Stored items

════

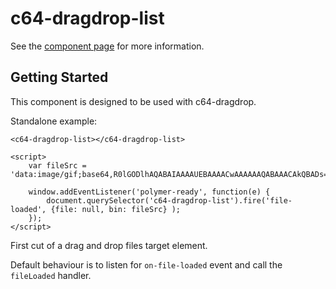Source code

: c64-dragdrop-list
================

See the [component page](http://nzjames.github.io/c64-dragdrop-list) for more information.

## Getting Started

This component is designed to be used with c64-dragdrop.

Standalone example:

```
<c64-dragdrop-list></c64-dragdrop-list>

<script>
    var fileSrc = 'data:image/gif;base64,R0lGODlhAQABAIAAAAUEBAAAACwAAAAAAQABAAACAkQBADs=';

    window.addEventListener('polymer-ready', function(e) {
        document.querySelector('c64-dragdrop-list').fire('file-loaded', {file: null, bin: fileSrc} );
    });
</script>
```

First cut of a drag and drop files target element.

Default behaviour is to listen for `on-file-loaded` event and call the `fileLoaded` handler.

════

Pick from the records each line that contains the word "dragdrop" and show it.

: c64-dragdrop-list
See the [component page](http://nzjames.github.io/c64-dragdrop-list) for more information.
This component is designed to be used with c64-dragdrop.
<c64-dragdrop-list></c64-dragdrop-list>
        document.querySelector('c64-dragdrop-list').fire('file-loaded', {file: null, bin: fileSrc} );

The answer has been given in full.